Memphis, TN (PRWEB) November 18, 2005
A recent survey of hospitals revealed one reason for the nation’s nursing shortage is that nurses are fed up with the poor teamwork and disruptive behavior they experience with physicians. To fight this growing trend and deal with their low rate of nurse retention, one pro-active hospital turned to former fighter pilots for their expertise in teamwork and effective communication under stress.
The hospital, an academic health center located in the mid-west, contracted with LifeWings Partners LLC to provide customized, on-site training to its staff to improve doctor-nurse communication in one of its Intensive Care Units (ICU). Communication between physicians and nurses was strained and the frequency of patient harming errors and “near-misses” was increasing. The ICU suffered from high nurse turnover thought to be caused by the tense work environment. LifeWings trained the staff how to communicate with more precision, especially when under stress. The training worked. Patient care improved, and as an added bonus, the hospital experienced a greater than 30% decrease in nurse turnover.
Shoddy treatment by doctors has long been thought to be a major reason why nurses quit. But a recent survey of 500 hospitals conducted to uncover more information on the causes of the nation’s nursing shortage revealed startling information.

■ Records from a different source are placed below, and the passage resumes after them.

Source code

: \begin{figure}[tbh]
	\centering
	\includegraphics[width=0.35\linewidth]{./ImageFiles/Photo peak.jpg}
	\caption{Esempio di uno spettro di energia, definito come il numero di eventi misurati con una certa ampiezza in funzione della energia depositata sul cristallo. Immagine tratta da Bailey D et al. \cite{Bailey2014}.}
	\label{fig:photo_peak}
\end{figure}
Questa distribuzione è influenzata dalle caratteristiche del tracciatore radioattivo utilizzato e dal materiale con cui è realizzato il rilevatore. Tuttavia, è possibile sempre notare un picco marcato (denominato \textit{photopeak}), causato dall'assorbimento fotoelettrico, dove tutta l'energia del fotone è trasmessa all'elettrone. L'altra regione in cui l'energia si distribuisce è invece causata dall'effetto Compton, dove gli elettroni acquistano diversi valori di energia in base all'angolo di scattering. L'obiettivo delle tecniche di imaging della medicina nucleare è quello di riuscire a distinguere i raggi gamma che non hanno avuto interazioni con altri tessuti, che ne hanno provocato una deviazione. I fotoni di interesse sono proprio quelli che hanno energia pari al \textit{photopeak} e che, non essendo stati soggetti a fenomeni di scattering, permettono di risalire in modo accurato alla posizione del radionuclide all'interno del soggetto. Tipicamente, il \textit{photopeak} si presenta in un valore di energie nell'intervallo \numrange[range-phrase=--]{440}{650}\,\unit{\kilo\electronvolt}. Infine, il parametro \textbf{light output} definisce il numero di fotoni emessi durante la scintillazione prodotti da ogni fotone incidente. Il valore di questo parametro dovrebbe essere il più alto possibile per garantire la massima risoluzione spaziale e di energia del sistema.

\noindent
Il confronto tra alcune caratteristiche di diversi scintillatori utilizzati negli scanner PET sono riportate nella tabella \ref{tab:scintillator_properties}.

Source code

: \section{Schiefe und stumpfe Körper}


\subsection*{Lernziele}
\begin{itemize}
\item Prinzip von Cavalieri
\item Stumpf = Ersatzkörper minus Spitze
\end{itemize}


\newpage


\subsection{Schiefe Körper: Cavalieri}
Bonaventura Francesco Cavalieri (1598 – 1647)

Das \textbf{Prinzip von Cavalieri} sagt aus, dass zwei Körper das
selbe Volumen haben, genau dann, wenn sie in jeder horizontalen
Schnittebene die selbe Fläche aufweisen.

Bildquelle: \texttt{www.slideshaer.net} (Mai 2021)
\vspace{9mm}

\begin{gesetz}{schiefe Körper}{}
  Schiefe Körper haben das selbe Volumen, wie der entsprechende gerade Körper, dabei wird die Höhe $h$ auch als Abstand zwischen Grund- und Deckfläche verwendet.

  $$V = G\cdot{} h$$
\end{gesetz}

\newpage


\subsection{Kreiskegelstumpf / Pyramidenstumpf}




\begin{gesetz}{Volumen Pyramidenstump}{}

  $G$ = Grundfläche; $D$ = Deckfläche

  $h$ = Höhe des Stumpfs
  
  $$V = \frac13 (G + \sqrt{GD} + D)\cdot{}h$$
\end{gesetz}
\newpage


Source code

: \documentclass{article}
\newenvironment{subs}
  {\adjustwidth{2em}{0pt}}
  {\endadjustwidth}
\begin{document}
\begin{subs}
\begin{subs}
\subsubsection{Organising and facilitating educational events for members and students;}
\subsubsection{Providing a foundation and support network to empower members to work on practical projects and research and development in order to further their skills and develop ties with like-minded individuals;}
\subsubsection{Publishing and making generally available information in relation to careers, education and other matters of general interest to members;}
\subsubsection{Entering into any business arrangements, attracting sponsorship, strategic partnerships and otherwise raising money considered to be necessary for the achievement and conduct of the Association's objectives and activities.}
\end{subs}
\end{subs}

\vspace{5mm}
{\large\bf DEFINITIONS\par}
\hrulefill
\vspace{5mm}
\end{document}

Respondents were asked if they had been involved in an event where a patient had been harmed by a communication error. Almost 80% of those who answered “Yes,” said the patient-harming error had occurred due to disruptive behavior and poor communication between nurses and physicians.
The survey findings, as reported in a HealthLeaders article, confirm that the LifeWings training is on target.
The LifeWings approach is based on the principle that skills used to improve communication and save lives in the air can improve communication and save lives in healthcare. In an airplane cockpit, everyone has a voice and is deemed a valuable resource with important information. When a critical decision point is reached, flight crews are taught how to effectively communicate that information to make the safest decision.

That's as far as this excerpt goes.